[¶ 1] Gene Kirkpatrick appeals from a criminal judgment entered after a jury found him guilty of conspiracy to commit murder and conspiracy to commit burglary. We conclude his statement to law enforcement was voluntary and properly used against him, the evidence was sufficient to sustain his conspiracy to commit burglary conviction, and the trial court did not err in issuing jury instructions. We affirm.
I
[¶ 2] On October 26, 2009, Kirkpatrick’s son-in-law, Phillip Guttuso, was found bludgeoned to death in his Fargo home. Guttuso’s car and various household items were stolen. Michael Nakvin-da, a man Kirkpatrick had employed on miscellaneous projects, was convicted in December 2010 of murdering Guttuso. State v. Nakvinda,
[¶ 3] After Guttuso’s death, law enforcement met with Kirkpatrick in his home state of Oklahoma on October 31, 2009, and obtained a statement from him.
[¶ 4] A jury trial was held in July 2011. At trial, the State introduced Kirkpatrick’s interview with law enforcement as evidence that after Guttuso’s wife, who was Kirkpatrick’s daughter, died in March 2009, Kirkpatrick wanted the Guttusos’ child raised in Oklahoma, not in Fargo with Guttuso. Because Guttuso would not give up custody of the child, the State argued Kirkpatrick and Nakvinda conspired to murder Guttuso.

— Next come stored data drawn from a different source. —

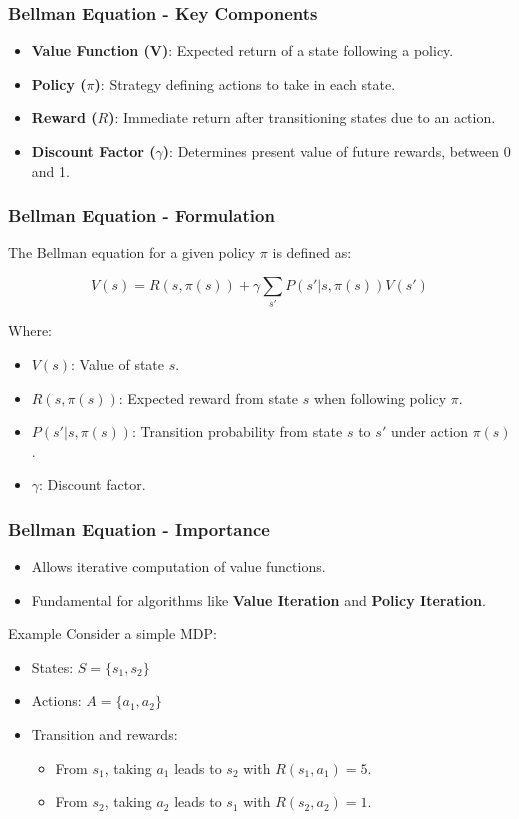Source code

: \documentclass[aspectratio=169]{beamer}
\begin{document}
\begin{frame}[fragile]
  \frametitle{Bellman Equation - Key Components}
  \begin{itemize}
    \item \textbf{Value Function (V)}: Expected return of a state following a policy.
    \item \textbf{Policy ($\pi$)}: Strategy defining actions to take in each state.
    \item \textbf{Reward ($R$)}: Immediate return after transitioning states due to an action.
    \item \textbf{Discount Factor ($\gamma$)}: Determines present value of future rewards, between 0 and 1.
  \end{itemize}
\end{frame}

\begin{frame}[fragile]
  \frametitle{Bellman Equation - Formulation}
  The Bellman equation for a given policy $\pi$ is defined as:
  
  \begin{equation}
    V(s) = R(s, \pi(s)) + \gamma \sum_{s'} P(s'|s, \pi(s)) V(s')
  \end{equation}
  
  Where:
  \begin{itemize}
    \item $V(s)$: Value of state $s$.
    \item $R(s, \pi(s))$: Expected reward from state $s$ when following policy $\pi$.
    \item $P(s'|s, \pi(s))$: Transition probability from state $s$ to $s'$ under action $\pi(s)$.
    \item $\gamma$: Discount factor.
  \end{itemize}
\end{frame}

\begin{frame}[fragile]
  \frametitle{Bellman Equation - Importance}
  \begin{itemize}
    \item Allows iterative computation of value functions.
    \item Fundamental for algorithms like \textbf{Value Iteration} and \textbf{Policy Iteration}.
  \end{itemize}
  
  \begin{block}{Example}
    Consider a simple MDP:
    \begin{itemize}
      \item States: $S = \{s_1, s_2\}$
      \item Actions: $A = \{a_1, a_2\}$
      \item Transition and rewards:
        \begin{itemize}
          \item From $s_1$, taking $a_1$ leads to $s_2$ with $R(s_1, a_1) = 5$.
          \item From $s_2$, taking $a_2$ leads to $s_1$ with $R(s_2, a_2) = 1$.
        \end{itemize}
    \end{itemize}
  \end{block}
\end{frame}
\end{document}
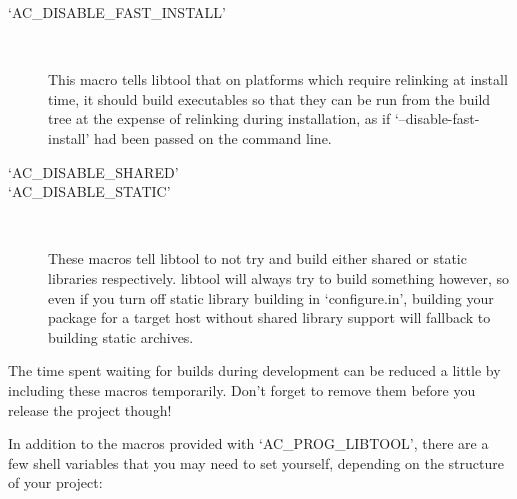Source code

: \begin{description}
\item[`AC\_{}DISABLE\_{}FAST\_{}INSTALL']
\ 

%
This macro tells libtool that on platforms which require relinking at install time, it should build executables so that they can be run from the build tree at the expense of relinking during installation, as if `--disable-fast-install' had been passed on the command line. 


\item[`AC\_{}DISABLE\_{}SHARED']
\item[`AC\_{}DISABLE\_{}STATIC']
\ 

%
These macros tell libtool to not try and build either shared or static libraries respectively. libtool will always try to build something however, so even if you turn off static library building in `configure.in', building your package for a target host without shared library support will fallback to building static archives.
\end{description}

The time spent waiting for builds during development can be reduced a little by including these macros temporarily. Don't forget to remove them before you release the project though! 


In addition to the macros provided with `AC\_{}PROG\_{}LIBTOOL', there are a 
few shell variables that you may need to set yourself, depending on the 
structure of your project: 

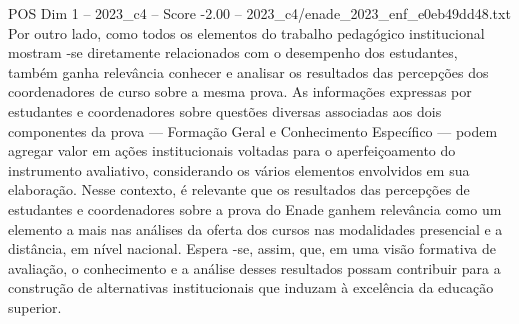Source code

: \begin{textsample}{POS Dim 1 – 2023\_c4 – Score -2.00 – 2023\_c4/enade\_2023\_enf\_e0eb49dd48.txt}
Por outro lado, como todos os elementos do trabalho pedagógico institucional mostram -se diretamente relacionados com o desempenho dos estudantes, também ganha relevância conhecer e analisar os resultados das percepções dos coordenadores de curso sobre a mesma prova.
As informações expressas por estudantes e coordenadores sobre questões diversas associadas aos dois componentes da prova — Formação Geral e Conhecimento Específico — podem agregar valor em ações institucionais voltadas para o aperfeiçoamento do instrumento avaliativo, considerando os vários elementos envolvidos em sua elaboração.
Nesse contexto, é relevante que os resultados das percepções de estudantes e coordenadores sobre a prova do Enade ganhem relevância como um elemento a mais nas análises da oferta dos cursos nas modalidades presencial e a distância, em nível nacional.
Espera -se, assim, que, em uma visão formativa de avaliação, o conhecimento e a análise desses resultados possam contribuir para a construção de alternativas institucionais que induzam à excelência da educação superior.

\end{textsample}
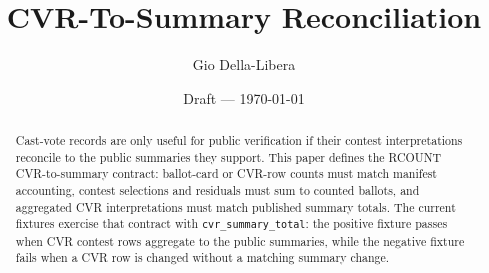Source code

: \documentclass[12pt]{article}
\title{CVR-To-Summary Reconciliation}
\author{Gio Della-Libera}
\date{Draft --- \today}
\begin{document}
\maketitle

\begin{abstract}
Cast-vote records are only useful for public verification if their contest
interpretations reconcile to the public summaries they support. This paper
defines the RCOUNT CVR-to-summary contract: ballot-card or CVR-row counts must
match manifest accounting, contest selections and residuals must sum to counted
ballots, and aggregated CVR interpretations must match published summary
totals. The current fixtures exercise that contract with
\texttt{cvr\_summary\_total}: the positive fixture passes when CVR contest rows
aggregate to the public summaries, while the negative fixture fails when a CVR
row is changed without a matching summary change.
\end{abstract}









\nocite{rcount-overview-2026,rcount-substrate-2026,rcount-v5-2026}


\end{document}
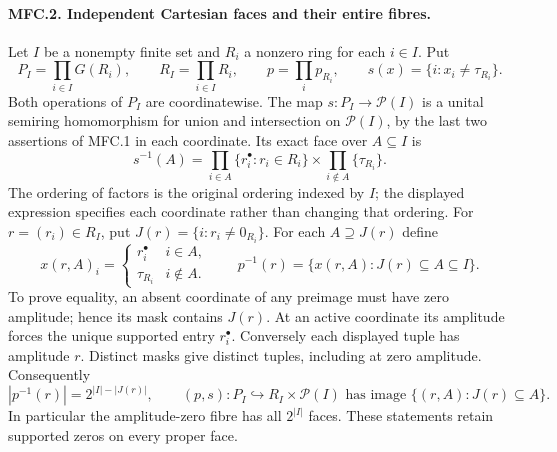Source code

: \paragraph{MFC.2. Independent Cartesian faces and their entire fibres.}
Let \(I\) be a nonempty finite set and \(R_i\) a nonzero ring for each
\(i\in I\). Put
\[
 P_I=\prod_{i\in I}G(R_i),\qquad R_I=\prod_{i\in I}R_i,\qquad
 p=\prod_i p_{R_i},\qquad
 s(x)=\{i:x_i\ne\tau_{R_i}\}.                              \tag{MFC.4}
\]
Both operations of \(P_I\) are coordinatewise. The map
\(s:P_I\to\mathcal P(I)\) is a unital semiring homomorphism for
union and intersection on \(\mathcal P(I)\), by the last two assertions
of MFC.1 in each coordinate. Its exact face over \(A\subseteq I\) is
\[
 s^{-1}(A)=
 \prod_{i\in A}\{r_i^\bullet:r_i\in R_i\}
 \times\prod_{i\notin A}\{\tau_{R_i}\}.                      \tag{MFC.5}
\]
The ordering of factors is the original ordering indexed by \(I\);
the displayed expression specifies each coordinate rather than changing
that ordering.
For \(r=(r_i)\in R_I\), put \(J(r)=\{i:r_i\ne0_{R_i}\}\). For each
\(A\supseteq J(r)\) define
\[
 x(r,A)_i=
 \begin{cases}r_i^\bullet&i\in A,\\
               \tau_{R_i}&i\notin A.
 \end{cases}
 \qquad
 p^{-1}(r)=\{x(r,A):J(r)\subseteq A\subseteq I\}.             \tag{MFC.6}
\]
To prove equality, an absent coordinate of any preimage must have zero
amplitude; hence its mask contains \(J(r)\). At an active coordinate its
amplitude forces the unique supported entry \(r_i^\bullet\).
Conversely each displayed tuple has amplitude \(r\). Distinct masks give
distinct tuples, including at zero amplitude. Consequently
\[
 |p^{-1}(r)|=2^{|I|-|J(r)|},\qquad
 (p,s):P_I\hookrightarrow R_I\times\mathcal P(I)
 \text{ has image }\{(r,A):J(r)\subseteq A\}.                \tag{MFC.7}
\]
In particular the amplitude-zero fibre has all \(2^{|I|}\) faces.
These statements retain supported zeros on every proper face.

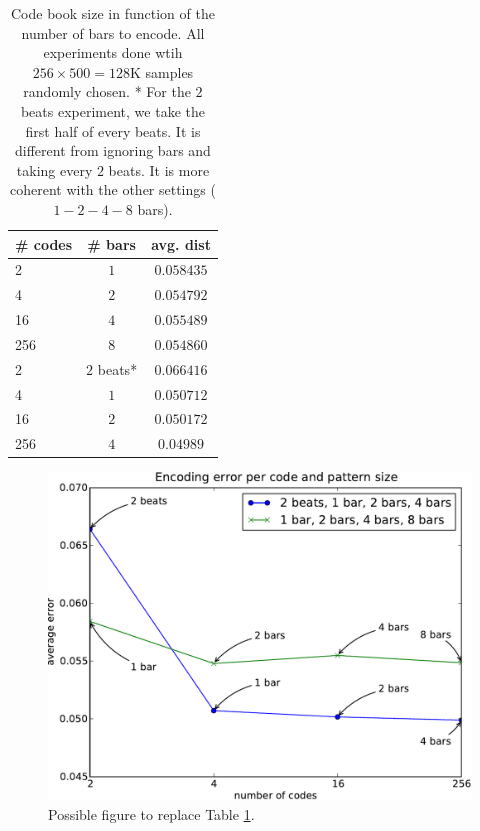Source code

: \documentclass{article}
\begin{document}
\begin{table}
\begin{center}
\begin{tabular}{|l|c|c|}
\hline
\# codes & \# bars & avg. dist \\ \hline \hline
2 & $1$ & $0.058435$ \\
4 & $2$ & $0.054792$ \\
16 & $4$ & $0.055489$ \\
256 & $8$ & $0.054860$ \\ \hline
2 & $2$ beats* & $0.066416$ \\
4 & $1$ & $0.050712$ \\
16 & $2$ & $0.050172$ \\
256 & $4$ & $0.04989$ \\ \hline
\end{tabular}
\end{center}
\caption{{Code book size in function of the number of bars to encode.
All experiments done wtih $256 \times 500 = 128$K samples randomly chosen.
* For the $2$ beats experiment, we take the first half of every beats.
It is different from ignoring bars and taking every $2$ beats. It is more
coherent with the other settings ($1-2-4-8$ bars).}}
\label{tab:size_pattern}
\end{table}


\begin{figure}[htb]
\begin{center}
\includegraphics[width=.99\columnwidth]{codesize_patternsize}
\end{center}
\caption{{Possible figure to replace Table \ref{tab:size_pattern}.}}
\label{fig:size_pattern}
\end{figure}
\end{document}
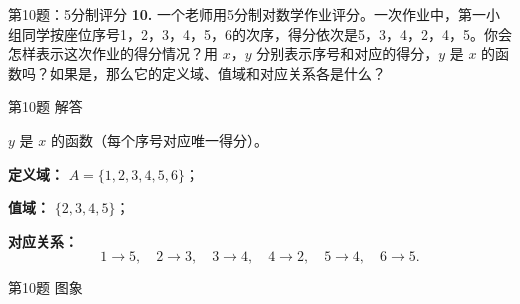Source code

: \documentclass[10pt,aspectratio=169,serif]{beamer}
\begin{document}
\begin{frame}[t]{第10题：5分制评分}
\textbf{10.} 一个老师用5分制对数学作业评分。一次作业中，第一小组同学按座位序号1，2，3，4，5，6的次序，得分依次是5，3，4，2，4，5。你会怎样表示这次作业的得分情况？用 $x$，$y$ 分别表示序号和对应的得分，$y$ 是 $x$ 的函数吗？如果是，那么它的定义域、值域和对应关系各是什么？
\end{frame}

\begin{frame}[t]{第10题 解答}
\begin{tcolorbox}[colback=orange!10,colframe=orange,title=\textbf{解}]
$y$ 是 $x$ 的函数（每个序号对应唯一得分）。

\vspace{0.5em}
\textbf{定义域：} $A = \{1, 2, 3, 4, 5, 6\}$；

\textbf{值域：} $\{2, 3, 4, 5\}$；

\textbf{对应关系：}
\[
1 \to 5,\quad 2 \to 3,\quad 3 \to 4,\quad 4 \to 2,\quad 5 \to 4,\quad 6 \to 5.
\]
\end{tcolorbox}
\end{frame}

\begin{frame}[t]{第10题 图象}
\begin{center}
\end{center}
\end{frame}
\end{document}
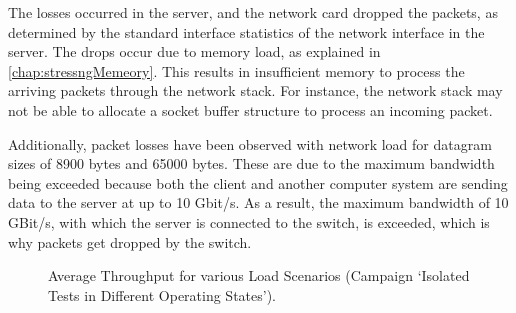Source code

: The losses occurred in the server, and the network card dropped the packets, as determined by the standard interface statistics of the network interface in the server. The drops occur due to memory load, as explained in \ref{chap:stressngMemeory}. This results in insufficient memory to process the arriving packets through the network stack. For instance, the network stack may not be able to allocate a socket buffer structure to process an incoming packet.

Additionally, packet losses have been observed with network load for datagram sizes of 8900 bytes and 65000 bytes. These are due to the maximum bandwidth being exceeded because both the client and another computer system are sending data to the server at up to 10 Gbit/s. As a result, the maximum bandwidth of 10 GBit/s, with which the server is connected to the switch, is exceeded, which is why packets get dropped by the switch.

\begin{figure}[htbp]
  \centering
  \caption{Average Throughput for various Load Scenarios (Campaign `Isolated Tests in Different Operating States').}
  \label{fig:resuc2}
\end{figure}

Kirkpatrick’s interview with law enforcement provided evidence Kirkpatrick and Nakvinda discussed killing Guttuso on multiple occasions; Kirkpatrick provided $3,000 to Nakvinda for expenses a few days prior to Guttuso’s death; and Kirkpatrick provided Nakvinda with Guttuso’s schedule and a videotape of Guttuso’s home “for [Nakvin-da] to ... be familiar with the place.”
[¶ 5] In his law enforcement interview, Kirkpatrick stated that while he did want the child to come to Oklahoma, his statements to Nakvinda about killing Guttuso were not to be taken seriously because, “I said [to Nakvinda] we’re just talking about this stuff.... I don’t know that I want to do this.” Kirkpatrick asserted Nakvinda misinterpreted his intentions and unilaterally decided to kill Guttuso.
[¶ 6] At the conclusion of the State’s case, the State requested the trial court modify the draft jury instructions to clarify the conspiracy to commit murder charge was for intentional murder. Kirkpatrick objected, asserting the change would unfairly prejudice him because he was charged with conspiracy to commit felony murder,
II
[¶ 7] On appeal, Kirkpatrick argues his statement to law enforcement after Guttuso’s death was involuntary and should not have been used as evidence against him. Before trial, Kirkpatrick sought to suppress his statement. After a hearing and making detailed findings of fact, the court denied his motion.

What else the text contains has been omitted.